** Opening Exercise material block **

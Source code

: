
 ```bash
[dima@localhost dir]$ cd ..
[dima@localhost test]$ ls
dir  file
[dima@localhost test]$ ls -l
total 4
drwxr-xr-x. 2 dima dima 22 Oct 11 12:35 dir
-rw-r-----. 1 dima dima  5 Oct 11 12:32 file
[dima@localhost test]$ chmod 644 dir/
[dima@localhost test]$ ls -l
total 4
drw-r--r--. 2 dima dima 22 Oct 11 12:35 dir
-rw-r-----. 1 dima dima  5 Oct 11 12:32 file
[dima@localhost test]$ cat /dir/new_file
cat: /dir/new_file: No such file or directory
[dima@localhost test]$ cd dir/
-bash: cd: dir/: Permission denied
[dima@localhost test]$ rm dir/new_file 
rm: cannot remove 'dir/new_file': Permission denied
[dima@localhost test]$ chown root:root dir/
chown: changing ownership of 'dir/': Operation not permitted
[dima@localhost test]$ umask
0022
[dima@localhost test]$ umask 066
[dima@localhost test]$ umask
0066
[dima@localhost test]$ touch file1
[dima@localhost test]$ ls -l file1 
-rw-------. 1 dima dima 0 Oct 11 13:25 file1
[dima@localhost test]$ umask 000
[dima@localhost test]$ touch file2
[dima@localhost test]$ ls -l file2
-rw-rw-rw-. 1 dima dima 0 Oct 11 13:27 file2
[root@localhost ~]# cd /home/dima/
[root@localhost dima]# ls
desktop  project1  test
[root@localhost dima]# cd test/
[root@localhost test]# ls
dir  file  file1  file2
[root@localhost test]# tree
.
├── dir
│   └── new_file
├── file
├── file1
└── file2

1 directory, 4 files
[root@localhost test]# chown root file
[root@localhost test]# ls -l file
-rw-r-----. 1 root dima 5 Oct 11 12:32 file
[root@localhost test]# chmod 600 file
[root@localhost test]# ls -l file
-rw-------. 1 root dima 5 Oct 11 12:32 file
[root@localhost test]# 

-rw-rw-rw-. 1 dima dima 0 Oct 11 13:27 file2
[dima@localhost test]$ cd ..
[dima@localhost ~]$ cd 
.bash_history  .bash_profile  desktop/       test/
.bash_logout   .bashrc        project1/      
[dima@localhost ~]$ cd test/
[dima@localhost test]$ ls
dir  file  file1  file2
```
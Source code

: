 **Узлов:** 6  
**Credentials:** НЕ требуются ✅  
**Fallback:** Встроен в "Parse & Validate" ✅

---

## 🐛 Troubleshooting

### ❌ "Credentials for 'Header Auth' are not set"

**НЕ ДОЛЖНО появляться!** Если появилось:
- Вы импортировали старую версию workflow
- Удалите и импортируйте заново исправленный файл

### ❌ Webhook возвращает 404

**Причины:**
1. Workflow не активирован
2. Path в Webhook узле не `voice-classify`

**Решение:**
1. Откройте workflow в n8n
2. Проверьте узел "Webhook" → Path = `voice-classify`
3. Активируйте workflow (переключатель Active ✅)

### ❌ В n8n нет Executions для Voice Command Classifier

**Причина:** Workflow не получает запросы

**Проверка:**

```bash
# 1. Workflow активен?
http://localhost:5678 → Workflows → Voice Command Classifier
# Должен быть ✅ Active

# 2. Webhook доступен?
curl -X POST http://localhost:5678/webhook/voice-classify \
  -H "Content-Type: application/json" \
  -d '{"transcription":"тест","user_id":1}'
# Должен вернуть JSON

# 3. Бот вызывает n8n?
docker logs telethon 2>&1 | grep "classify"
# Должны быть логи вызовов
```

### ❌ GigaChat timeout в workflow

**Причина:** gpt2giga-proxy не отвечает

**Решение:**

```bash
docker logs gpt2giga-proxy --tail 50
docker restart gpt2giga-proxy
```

** Closing Exercise material block **

> Task instructions
The full set of entries must be transcribed exactly.

> Result
Source code

:
 ```bash
[dima@localhost dir]$ cd ..
[dima@localhost test]$ ls
dir  file
[dima@localhost test]$ ls -l
total 4
drwxr-xr-x. 2 dima dima 22 Oct 11 12:35 dir
-rw-r-----. 1 dima dima  5 Oct 11 12:32 file
[dima@localhost test]$ chmod 644 dir/
[dima@localhost test]$ ls -l
total 4
drw-r--r--. 2 dima dima 22 Oct 11 12:35 dir
-rw-r-----. 1 dima dima  5 Oct 11 12:32 file
[dima@localhost test]$ cat /dir/new_file
cat: /dir/new_file: No such file or directory
[dima@localhost test]$ cd dir/
-bash: cd: dir/: Permission denied
[dima@localhost test]$ rm dir/new_file 
rm: cannot remove 'dir/new_file': Permission denied
[dima@localhost test]$ chown root:root dir/
chown: changing ownership of 'dir/': Operation not permitted
[dima@localhost test]$ umask
0022
[dima@localhost test]$ umask 066
[dima@localhost test]$ umask
0066
[dima@localhost test]$ touch file1
[dima@localhost test]$ ls -l file1 
-rw-------. 1 dima dima 0 Oct 11 13:25 file1
[dima@localhost test]$ umask 000
[dima@localhost test]$ touch file2
[dima@localhost test]$ ls -l file2
-rw-rw-rw-. 1 dima dima 0 Oct 11 13:27 file2
[root@localhost ~]# cd /home/dima/
[root@localhost dima]# ls
desktop  project1  test
[root@localhost dima]# cd test/
[root@localhost test]# ls
dir  file  file1  file2
[root@localhost test]# tree
.
├── dir
│   └── new_file
├── file
├── file1
└── file2

1 directory, 4 files
[root@localhost test]# chown root file
[root@localhost test]# ls -l file
-rw-r-----. 1 root dima 5 Oct 11 12:32 file
[root@localhost test]# chmod 600 file
[root@localhost test]# ls -l file
-rw-------. 1 root dima 5 Oct 11 12:32 file
[root@localhost test]# 

-rw-rw-rw-. 1 dima dima 0 Oct 11 13:27 file2
[dima@localhost test]$ cd ..
[dima@localhost ~]$ cd 
.bash_history  .bash_profile  desktop/       test/
.bash_logout   .bashrc        project1/      
[dima@localhost ~]$ cd test/
[dima@localhost test]$ ls
dir  file  file1  file2
```
Source code

: **Узлов:** 6  
**Credentials:** НЕ требуются ✅  
**Fallback:** Встроен в "Parse & Validate" ✅

---

## 🐛 Troubleshooting

### ❌ "Credentials for 'Header Auth' are not set"

**НЕ ДОЛЖНО появляться!** Если появилось:
- Вы импортировали старую версию workflow
- Удалите и импортируйте заново исправленный файл

### ❌ Webhook возвращает 404

**Причины:**
1. Workflow не активирован
2. Path в Webhook узле не `voice-classify`

**Решение:**
1. Откройте workflow в n8n
2. Проверьте узел "Webhook" → Path = `voice-classify`
3. Активируйте workflow (переключатель Active ✅)

### ❌ В n8n нет Executions для Voice Command Classifier

**Причина:** Workflow не получает запросы

**Проверка:**

```bash
# 1. Workflow активен?
http://localhost:5678 → Workflows → Voice Command Classifier
# Должен быть ✅ Active

# 2. Webhook доступен?
curl -X POST http://localhost:5678/webhook/voice-classify \
  -H "Content-Type: application/json" \
  -d '{"transcription":"тест","user_id":1}'
# Должен вернуть JSON

# 3. Бот вызывает n8n?
docker logs telethon 2>&1 | grep "classify"
# Должны быть логи вызовов
```

### ❌ GigaChat timeout в workflow

**Причина:** gpt2giga-proxy не отвечает

**Решение:**

```bash
docker logs gpt2giga-proxy --tail 50
docker restart gpt2giga-proxy
```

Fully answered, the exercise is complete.